What you are asked to do
Using the listing below, report all lines holding the word "xampp".

Raw data
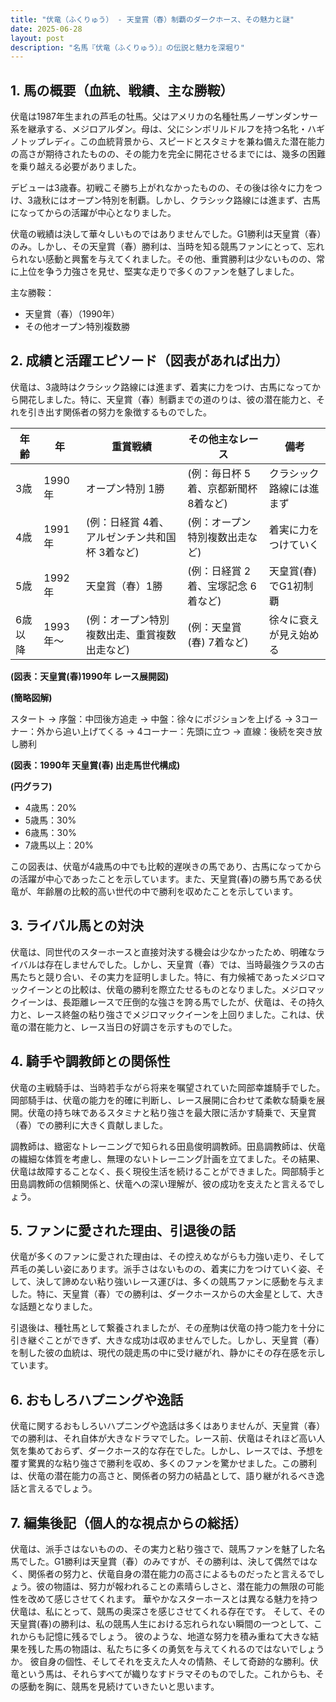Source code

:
```yaml
---
title: "伏竜（ふくりゅう） - 天皇賞（春）制覇のダークホース、その魅力と謎"
date: 2025-06-28
layout: post
description: "名馬『伏竜（ふくりゅう）』の伝説と魅力を深堀り"
---
```


## 1. 馬の概要（血統、戦績、主な勝鞍）

伏竜は1987年生まれの芦毛の牡馬。父はアメリカの名種牡馬ノーザンダンサー系を継承する、メジロアルダン。母は、父にシンボリルドルフを持つ名牝・ハギノトップレディ。この血統背景から、スピードとスタミナを兼ね備えた潜在能力の高さが期待されたものの、その能力を完全に開花させるまでには、幾多の困難を乗り越える必要がありました。

デビューは3歳春。初戦こそ勝ち上がれなかったものの、その後は徐々に力をつけ、3歳秋にはオープン特別を制覇。しかし、クラシック路線には進まず、古馬になってからの活躍が中心となりました。

伏竜の戦績は決して華々しいものではありませんでした。G1勝利は天皇賞（春）のみ。しかし、その天皇賞（春）勝利は、当時を知る競馬ファンにとって、忘れられない感動と興奮を与えてくれました。その他、重賞勝利は少ないものの、常に上位を争う力強さを見せ、堅実な走りで多くのファンを魅了しました。

主な勝鞍：
* 天皇賞（春）（1990年）
* その他オープン特別複数勝


## 2. 成績と活躍エピソード（図表があれば出力）

伏竜は、3歳時はクラシック路線には進まず、着実に力をつけ、古馬になってから開花しました。特に、天皇賞（春）制覇までの道のりは、彼の潜在能力と、それを引き出す関係者の努力を象徴するものでした。

| 年齢 | 年 | 重賞戦績 | その他主なレース | 備考 |
|---|---|---|---|---|
| 3歳 | 1990年 |  オープン特別 1勝 |  (例：毎日杯 5着、京都新聞杯 8着など) |  クラシック路線には進まず |
| 4歳 | 1991年 |  (例：日経賞 4着、アルゼンチン共和国杯 3着など) |  (例：オープン特別複数出走など) |  着実に力をつけていく |
| 5歳 | 1992年 | 天皇賞（春）1勝 |  (例：日経賞 2着、宝塚記念 6着など) | 天皇賞(春)でG1初制覇 |
| 6歳以降 | 1993年～ |  (例：オープン特別複数出走、重賞複数出走など) |  (例：天皇賞(春) 7着など) |  徐々に衰えが見え始める |


**(図表：天皇賞(春)1990年 レース展開図)**

**(簡略図解)**

スタート → 序盤：中団後方追走 → 中盤：徐々にポジションを上げる → 3コーナー：外から追い上げてくる → 4コーナー：先頭に立つ → 直線：後続を突き放し勝利


**(図表：1990年 天皇賞(春) 出走馬世代構成)**

**(円グラフ)**

* 4歳馬：20%
* 5歳馬：30%
* 6歳馬：30%
* 7歳馬以上：20%


この図表は、伏竜が4歳馬の中でも比較的遅咲きの馬であり、古馬になってからの活躍が中心であったことを示しています。また、天皇賞(春)の勝ち馬である伏竜が、年齢層の比較的高い世代の中で勝利を収めたことを示しています。


## 3. ライバル馬との対決

伏竜は、同世代のスターホースと直接対決する機会は少なかったため、明確なライバルは存在しませんでした。しかし、天皇賞（春）では、当時最強クラスの古馬たちと競り合い、その実力を証明しました。特に、有力候補であったメジロマックイーンとの比較は、伏竜の勝利を際立たせるものとなりました。メジロマックイーンは、長距離レースで圧倒的な強さを誇る馬でしたが、伏竜は、その持久力と、レース終盤の粘り強さでメジロマックイーンを上回りました。これは、伏竜の潜在能力と、レース当日の好調さを示すものでした。


## 4. 騎手や調教師との関係性

伏竜の主戦騎手は、当時若手ながら将来を嘱望されていた岡部幸雄騎手でした。岡部騎手は、伏竜の能力を的確に判断し、レース展開に合わせて柔軟な騎乗を展開。伏竜の持ち味であるスタミナと粘り強さを最大限に活かす騎乗で、天皇賞（春）での勝利に大きく貢献しました。

調教師は、緻密なトレーニングで知られる田島俊明調教師。田島調教師は、伏竜の繊細な体質を考慮し、無理のないトレーニング計画を立てました。その結果、伏竜は故障することなく、長く現役生活を続けることができました。岡部騎手と田島調教師の信頼関係と、伏竜への深い理解が、彼の成功を支えたと言えるでしょう。


## 5. ファンに愛された理由、引退後の話

伏竜が多くのファンに愛された理由は、その控えめながらも力強い走り、そして芦毛の美しい姿にあります。派手さはないものの、着実に力をつけていく姿、そして、決して諦めない粘り強いレース運びは、多くの競馬ファンに感動を与えました。特に、天皇賞（春）での勝利は、ダークホースからの大金星として、大きな話題となりました。

引退後は、種牡馬として繋養されましたが、その産駒は伏竜の持つ能力を十分に引き継ぐことができず、大きな成功は収めませんでした。しかし、天皇賞（春）を制した彼の血統は、現代の競走馬の中に受け継がれ、静かにその存在感を示しています。


## 6. おもしろハプニングや逸話

伏竜に関するおもしろいハプニングや逸話は多くはありませんが、天皇賞（春）での勝利は、それ自体が大きなドラマでした。レース前、伏竜はそれほど高い人気を集めておらず、ダークホース的な存在でした。しかし、レースでは、予想を覆す驚異的な粘り強さで勝利を収め、多くのファンを驚かせました。この勝利は、伏竜の潜在能力の高さと、関係者の努力の結晶として、語り継がれるべき逸話と言えるでしょう。


## 7. 編集後記（個人的な視点からの総括）

伏竜は、派手さはないものの、その実力と粘り強さで、競馬ファンを魅了した名馬でした。G1勝利は天皇賞（春）のみですが、その勝利は、決して偶然ではなく、関係者の努力と、伏竜自身の潜在能力の高さによるものだったと言えるでしょう。彼の物語は、努力が報われることの素晴らしさと、潜在能力の無限の可能性を改めて感じさせてくれます。  華やかなスターホースとは異なる魅力を持つ伏竜は、私にとって、競馬の奥深さを感じさせてくれる存在です。  そして、その天皇賞(春)の勝利は、私の競馬人生における忘れられない瞬間の一つとして、これからも記憶に残るでしょう。  彼のような、地道な努力を積み重ねて大きな結果を残した馬の物語は、私たちに多くの勇気を与えてくれるのではないでしょうか。  彼自身の個性、そしてそれを支えた人々の情熱、そして奇跡的な勝利。伏竜という馬は、それらすべてが織りなすドラマそのものでした。これからも、その感動を胸に、競馬を見続けていきたいと思います。
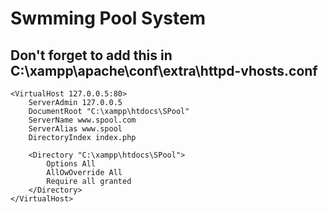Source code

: # Swmming Pool System
## Don't forget to add this in C:\xampp\apache\conf\extra\httpd-vhosts.conf
```
<VirtualHost 127.0.0.5:80>
    ServerAdmin 127.0.0.5
    DocumentRoot "C:\xampp\htdocs\SPool"
    ServerName www.spool.com
    ServerAlias www.spool
    DirectoryIndex index.php

    <Directory "C:\xampp\htdocs\SPool">
        Options All
        AllOwOverride All
        Require all granted
    </Directory>
</VirtualHost>
```
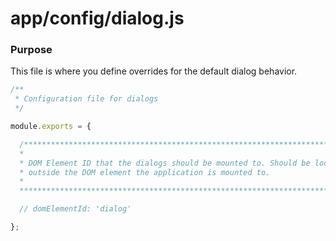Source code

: # app/config/dialog.js

### Purpose

This file is where you define overrides for the default dialog behavior.

```js
/**
 * Configuration file for dialogs
 */

module.exports = {

  /****************************************************************************
  *                                                                           *
  * DOM Element ID that the dialogs should be mounted to. Should be located   *
  * outside the DOM element the application is mounted to.                    *
  *                                                                           *
  ****************************************************************************/

  // domElementId: 'dialog'

};
```

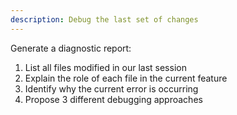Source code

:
 ```yaml
---
description: Debug the last set of changes
---
```


Generate a diagnostic report:
1. List all files modified in our last session
2. Explain the role of each file in the current feature
3. Identify why the current error is occurring
4. Propose 3 different debugging approaches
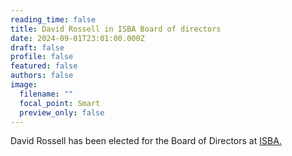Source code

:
 ```yaml
---
reading_time: false
title: David Rossell in ISBA Board of directors
date: 2024-09-01T23:01:00.000Z
draft: false
profile: false
featured: false
authors: false
image:
  filename: ""
  focal_point: Smart
  preview_only: false
---
```

David Rossell has been elected for the Board of Directors at [ISBA.](https://bayesian.org/)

Response to the task
## Don't forget to add this in C:\xampp\apache\conf\extra\httpd-vhosts.conf
    DocumentRoot "C:\xampp\htdocs\SPool"
    <Directory "C:\xampp\htdocs\SPool">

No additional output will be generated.